Light-induced cytosolic activation of reduction-sensitive camptothecin-loaded polymeric micelles for spatiotemporally controlled in vivo chemotherapy.

Nanomedicines capable of smart operation at the targeted site have the potential to achieve the utmost therapeutic benefits. Providing nanomedicines that respond to endogenous stimuli with an additional external trigger may improve the spatiotemporal control of their functions, while avoiding drawbacks from their inherent tissue distribution. Herein, by exploiting the permeabilization of endosomes induced by photosensitizer agents upon light irradiation, we complemented the intracellular action of polymeric micelles incorporating camptothecin (CPT), which can sharply release the loaded drug in response to the reductive conditions of the cytosol, as an effective strategy for precisely controlling the function of these nanomedicines in vivo, while advancing toward a light-activated chemotherapy. These camptothecin-loaded micelles (CPT/m) were stable in the bloodstream, with minimal drug release in extracellular conditions, leading to prolonged blood circulation and high accumulation in xenografts of rat urothelial carcinoma. With the induction of endosomal permeabilization with the clinically approved photosensitizer, Photofrin, the CPT/m escaped from the endocytic vesicles of cancer cells into the cytosol, as confirmed both in vitro and in vivo by real-time confocal laser microscopies, accelerating the drug release from the micelles only in the irradiated tissues.
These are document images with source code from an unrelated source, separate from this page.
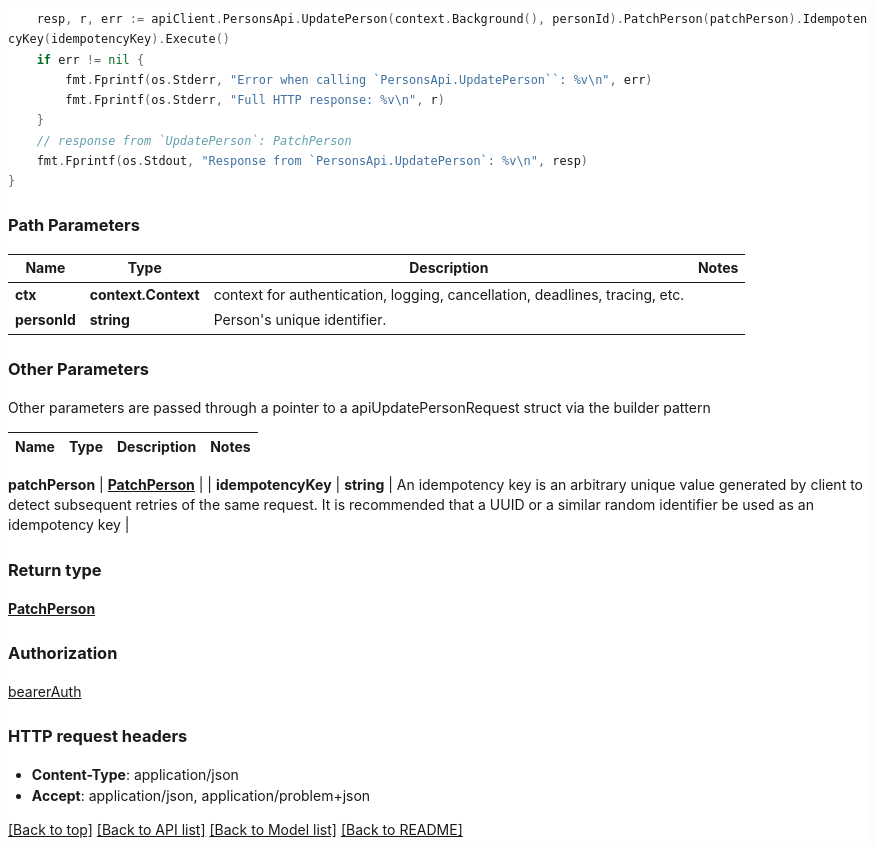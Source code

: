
 ```go
    resp, r, err := apiClient.PersonsApi.UpdatePerson(context.Background(), personId).PatchPerson(patchPerson).IdempotencyKey(idempotencyKey).Execute()
    if err != nil {
        fmt.Fprintf(os.Stderr, "Error when calling `PersonsApi.UpdatePerson``: %v\n", err)
        fmt.Fprintf(os.Stderr, "Full HTTP response: %v\n", r)
    }
    // response from `UpdatePerson`: PatchPerson
    fmt.Fprintf(os.Stdout, "Response from `PersonsApi.UpdatePerson`: %v\n", resp)
}
```

### Path Parameters


Name | Type | Description  | Notes
------------- | ------------- | ------------- | -------------
**ctx** | **context.Context** | context for authentication, logging, cancellation, deadlines, tracing, etc.
**personId** | **string** | Person&#39;s unique identifier. | 

### Other Parameters

Other parameters are passed through a pointer to a apiUpdatePersonRequest struct via the builder pattern


Name | Type | Description  | Notes
------------- | ------------- | ------------- | -------------

 **patchPerson** | [**PatchPerson**](PatchPerson.md) |  | 
 **idempotencyKey** | **string** | An idempotency key is an arbitrary unique value generated by client to detect subsequent retries of the same request. It is recommended that a UUID or a similar random identifier be used as an idempotency key | 

### Return type

[**PatchPerson**](PatchPerson.md)

### Authorization

[bearerAuth](../../README.md#bearerAuth)

### HTTP request headers

- **Content-Type**: application/json
- **Accept**: application/json, application/problem+json

[[Back to top]](#) [[Back to API list]](../../README.md#documentation-for-api-endpoints)
[[Back to Model list]](../../README.md#documentation-for-models)
[[Back to README]](../../README.md)


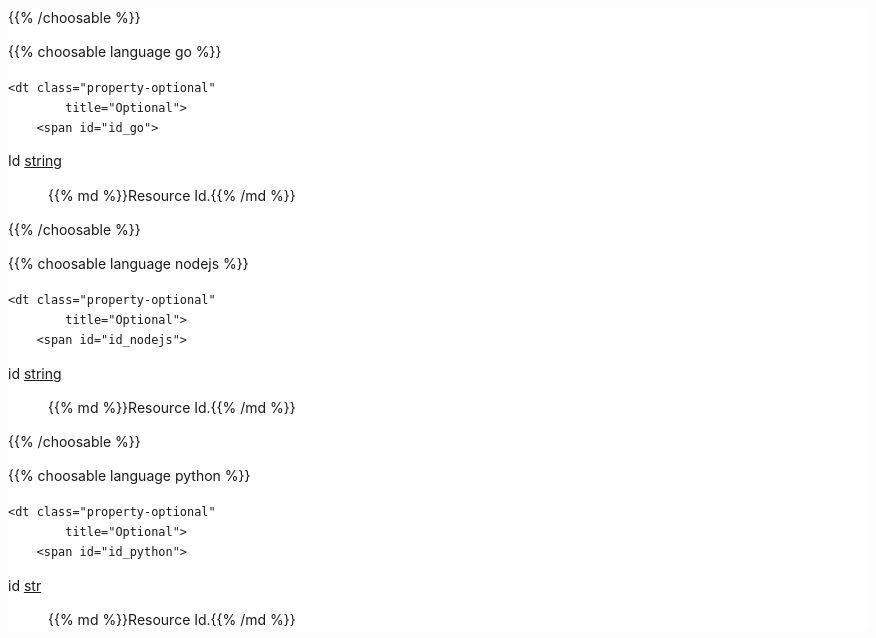 </dl>
{{% /choosable %}}


{{% choosable language go %}}
<dl class="resources-properties">

    <dt class="property-optional"
            title="Optional">
        <span id="id_go">
<a href="#id_go" style="color: inherit; text-decoration: inherit;">Id</a>
</span> 
        <span class="property-indicator"></span>
        <span class="property-type"><a href="https://golang.org/pkg/builtin/#string">string</a></span>
    </dt>
    <dd>{{% md %}}Resource Id.{{% /md %}}</dd>

</dl>
{{% /choosable %}}


{{% choosable language nodejs %}}
<dl class="resources-properties">

    <dt class="property-optional"
            title="Optional">
        <span id="id_nodejs">
<a href="#id_nodejs" style="color: inherit; text-decoration: inherit;">id</a>
</span> 
        <span class="property-indicator"></span>
        <span class="property-type"><a href="https://developer.mozilla.org/en-US/docs/Web/JavaScript/Reference/Global_Objects/string">string</a></span>
    </dt>
    <dd>{{% md %}}Resource Id.{{% /md %}}</dd>

</dl>
{{% /choosable %}}


{{% choosable language python %}}
<dl class="resources-properties">

    <dt class="property-optional"
            title="Optional">
        <span id="id_python">
<a href="#id_python" style="color: inherit; text-decoration: inherit;">id</a>
</span> 
        <span class="property-indicator"></span>
        <span class="property-type"><a href="https://docs.python.org/3/library/stdtypes.html">str</a></span>
    </dt>
    <dd>{{% md %}}Resource Id.{{% /md %}}</dd>

</dl>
This spatiotemporal switch significantly enhanced the in vivo antitumor efficacy of CPT/m without eliciting any toxicity, even at a dose 10-fold higher than the maximum tolerated dose of free CPT. Our results indicate the potential of reduction-sensitive drug-loaded polymeric micelles for developing safe chemotherapies after activation by remote triggers, such as light, which are capable of permeabilizing endosomal compartments.